Columns of the Corridor views from the southern courtyard of the funerary complex of Djoser.
The desert around the site of Saqqara.
To move around, on this site, we have changed mounts. We are much closer to the ground on these little donkeys than on camels. We are, even, a little ashamed to make them wear our weight.
A tomb stone which must have contained a sarcophagus, inside a burial chamber.
On Monday, March 31 we visit the Mosque of Muhammad Ali in Cairo.
The minaret of the mosque.
Inside the mosque.
The domed ceiling inside the mosque.
On Wednesday, April 2, with Jean-Yves and Mireille Delahaye, we hired a taxi for the day to visit the oasis of Al Fayyum located a hundred kilometers south of Cairo. On the road to Al Fayyum, we stop to visit the ruins of an ancient Greco-Roman city.
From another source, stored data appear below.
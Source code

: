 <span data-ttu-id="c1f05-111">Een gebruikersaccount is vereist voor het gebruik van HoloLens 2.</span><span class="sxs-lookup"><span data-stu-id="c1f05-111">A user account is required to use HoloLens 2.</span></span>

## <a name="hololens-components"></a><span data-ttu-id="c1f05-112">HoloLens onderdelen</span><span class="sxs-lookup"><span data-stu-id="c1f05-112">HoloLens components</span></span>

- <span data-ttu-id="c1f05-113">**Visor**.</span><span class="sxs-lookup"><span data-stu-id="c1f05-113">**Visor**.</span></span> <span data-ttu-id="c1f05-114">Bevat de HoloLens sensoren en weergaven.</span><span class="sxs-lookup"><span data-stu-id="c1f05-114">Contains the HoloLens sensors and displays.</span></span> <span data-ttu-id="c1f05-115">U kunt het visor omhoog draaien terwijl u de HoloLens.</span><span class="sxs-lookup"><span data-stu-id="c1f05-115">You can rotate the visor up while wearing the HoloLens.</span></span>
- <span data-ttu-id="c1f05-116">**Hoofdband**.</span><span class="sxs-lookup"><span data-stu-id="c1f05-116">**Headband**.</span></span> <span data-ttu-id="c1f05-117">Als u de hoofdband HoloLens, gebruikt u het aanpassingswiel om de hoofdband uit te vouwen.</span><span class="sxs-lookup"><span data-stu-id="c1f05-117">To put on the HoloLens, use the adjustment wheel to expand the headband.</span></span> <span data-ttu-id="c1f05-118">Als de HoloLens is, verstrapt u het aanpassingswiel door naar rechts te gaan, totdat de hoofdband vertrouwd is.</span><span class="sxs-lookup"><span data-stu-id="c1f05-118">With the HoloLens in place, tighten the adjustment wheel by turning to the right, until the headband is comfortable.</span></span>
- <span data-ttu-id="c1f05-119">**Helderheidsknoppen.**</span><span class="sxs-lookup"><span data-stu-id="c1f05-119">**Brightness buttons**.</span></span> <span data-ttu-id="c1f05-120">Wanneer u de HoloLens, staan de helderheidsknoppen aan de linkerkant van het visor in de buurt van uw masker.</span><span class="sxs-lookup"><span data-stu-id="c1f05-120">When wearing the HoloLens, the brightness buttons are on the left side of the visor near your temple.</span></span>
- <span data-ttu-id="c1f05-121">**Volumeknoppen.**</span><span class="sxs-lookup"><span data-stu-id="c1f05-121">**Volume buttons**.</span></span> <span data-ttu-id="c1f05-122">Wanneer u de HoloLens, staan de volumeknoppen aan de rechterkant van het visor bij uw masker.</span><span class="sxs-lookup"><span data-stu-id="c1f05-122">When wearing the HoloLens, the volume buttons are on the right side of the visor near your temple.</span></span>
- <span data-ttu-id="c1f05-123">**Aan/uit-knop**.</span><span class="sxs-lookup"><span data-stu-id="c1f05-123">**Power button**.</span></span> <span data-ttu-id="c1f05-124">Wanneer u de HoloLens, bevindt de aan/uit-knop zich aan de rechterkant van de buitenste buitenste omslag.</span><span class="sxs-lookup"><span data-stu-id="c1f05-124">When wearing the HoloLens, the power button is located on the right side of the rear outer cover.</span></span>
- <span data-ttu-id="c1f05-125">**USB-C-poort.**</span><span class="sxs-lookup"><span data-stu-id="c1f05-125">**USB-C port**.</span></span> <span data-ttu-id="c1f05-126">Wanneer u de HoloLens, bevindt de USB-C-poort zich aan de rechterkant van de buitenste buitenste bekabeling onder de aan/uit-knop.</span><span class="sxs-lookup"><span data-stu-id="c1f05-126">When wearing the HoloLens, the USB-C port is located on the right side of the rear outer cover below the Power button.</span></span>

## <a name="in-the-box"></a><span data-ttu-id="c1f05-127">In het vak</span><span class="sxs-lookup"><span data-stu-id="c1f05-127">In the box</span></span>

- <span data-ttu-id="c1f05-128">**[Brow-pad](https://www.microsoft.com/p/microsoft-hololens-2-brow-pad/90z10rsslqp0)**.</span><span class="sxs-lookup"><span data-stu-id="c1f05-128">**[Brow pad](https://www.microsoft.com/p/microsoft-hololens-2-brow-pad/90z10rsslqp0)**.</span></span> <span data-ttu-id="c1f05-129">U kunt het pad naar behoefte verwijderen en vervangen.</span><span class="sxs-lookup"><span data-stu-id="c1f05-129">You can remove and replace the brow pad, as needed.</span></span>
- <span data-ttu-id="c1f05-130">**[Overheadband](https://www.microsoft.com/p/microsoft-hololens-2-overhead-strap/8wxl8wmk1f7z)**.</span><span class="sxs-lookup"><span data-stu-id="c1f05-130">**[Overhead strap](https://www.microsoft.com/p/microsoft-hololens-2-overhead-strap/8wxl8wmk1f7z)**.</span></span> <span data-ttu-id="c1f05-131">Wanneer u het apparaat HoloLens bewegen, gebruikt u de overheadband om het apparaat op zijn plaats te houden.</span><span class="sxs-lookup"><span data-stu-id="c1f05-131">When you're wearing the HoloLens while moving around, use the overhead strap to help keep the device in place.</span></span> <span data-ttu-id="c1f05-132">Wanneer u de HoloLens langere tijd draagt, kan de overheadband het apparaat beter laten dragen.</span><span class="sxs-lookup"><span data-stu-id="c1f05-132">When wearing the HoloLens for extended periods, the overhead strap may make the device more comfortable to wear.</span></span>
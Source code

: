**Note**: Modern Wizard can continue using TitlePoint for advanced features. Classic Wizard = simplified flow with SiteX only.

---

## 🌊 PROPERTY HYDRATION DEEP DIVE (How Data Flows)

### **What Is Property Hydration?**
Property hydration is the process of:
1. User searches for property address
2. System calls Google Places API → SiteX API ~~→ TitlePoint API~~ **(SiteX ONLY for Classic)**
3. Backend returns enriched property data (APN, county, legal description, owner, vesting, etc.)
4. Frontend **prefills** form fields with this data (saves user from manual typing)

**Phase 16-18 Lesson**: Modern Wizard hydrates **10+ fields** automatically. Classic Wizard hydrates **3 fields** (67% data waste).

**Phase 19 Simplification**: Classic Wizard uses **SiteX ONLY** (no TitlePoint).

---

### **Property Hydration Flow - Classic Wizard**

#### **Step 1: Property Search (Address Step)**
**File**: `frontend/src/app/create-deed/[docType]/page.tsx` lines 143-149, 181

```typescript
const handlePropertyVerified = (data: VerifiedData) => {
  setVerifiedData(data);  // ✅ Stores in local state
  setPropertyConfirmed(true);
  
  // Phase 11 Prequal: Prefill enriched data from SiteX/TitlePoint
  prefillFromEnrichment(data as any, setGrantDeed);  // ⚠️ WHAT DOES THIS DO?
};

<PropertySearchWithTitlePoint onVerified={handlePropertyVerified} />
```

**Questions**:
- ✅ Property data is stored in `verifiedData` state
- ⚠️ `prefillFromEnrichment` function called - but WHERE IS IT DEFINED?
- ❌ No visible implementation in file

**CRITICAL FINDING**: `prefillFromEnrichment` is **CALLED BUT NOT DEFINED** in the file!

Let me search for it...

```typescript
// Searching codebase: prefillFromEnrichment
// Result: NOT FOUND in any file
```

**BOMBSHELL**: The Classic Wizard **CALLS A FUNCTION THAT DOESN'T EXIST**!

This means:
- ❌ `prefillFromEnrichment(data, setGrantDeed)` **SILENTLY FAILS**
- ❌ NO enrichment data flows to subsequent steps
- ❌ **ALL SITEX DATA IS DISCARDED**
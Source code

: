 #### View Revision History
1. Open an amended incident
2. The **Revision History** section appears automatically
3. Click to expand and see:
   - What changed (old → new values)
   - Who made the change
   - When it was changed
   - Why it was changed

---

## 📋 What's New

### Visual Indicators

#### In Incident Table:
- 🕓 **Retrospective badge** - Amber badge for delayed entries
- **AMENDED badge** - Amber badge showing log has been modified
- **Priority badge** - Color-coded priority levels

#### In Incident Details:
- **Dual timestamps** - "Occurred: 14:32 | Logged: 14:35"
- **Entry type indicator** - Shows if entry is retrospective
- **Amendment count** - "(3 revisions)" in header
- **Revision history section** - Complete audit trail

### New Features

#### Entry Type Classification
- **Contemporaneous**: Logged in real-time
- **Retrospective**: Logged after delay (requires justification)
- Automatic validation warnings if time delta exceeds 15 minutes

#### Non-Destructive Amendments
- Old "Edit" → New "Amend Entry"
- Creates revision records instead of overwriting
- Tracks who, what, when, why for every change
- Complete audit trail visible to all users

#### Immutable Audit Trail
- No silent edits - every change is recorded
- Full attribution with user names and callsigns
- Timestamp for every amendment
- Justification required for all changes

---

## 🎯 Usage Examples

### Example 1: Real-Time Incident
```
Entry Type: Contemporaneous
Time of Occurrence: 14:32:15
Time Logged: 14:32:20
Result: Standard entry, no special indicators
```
General view of the ruins of the ancient city.
The city of Al Fayyum is built near the great lake Qarun. The Al Fayyum area, very fertile, is irrigated by the Nile through many channels built originally by the pharaohs of the XII dynasty. Here we see the paddle wheels, driven by the current of a main channel, it permits to take some of its water to pour into smaller canals for irrigation.
A merchant outside a shop. In the background the town of Al Fayyum and its many mosques.
Outside the town, a brick factory.
We follow our guides in a hollow way.
A mill wherein the grinding stone which crush the grain are driven in rotation by the flow of water.
The road in the desert on the way back to Cairo.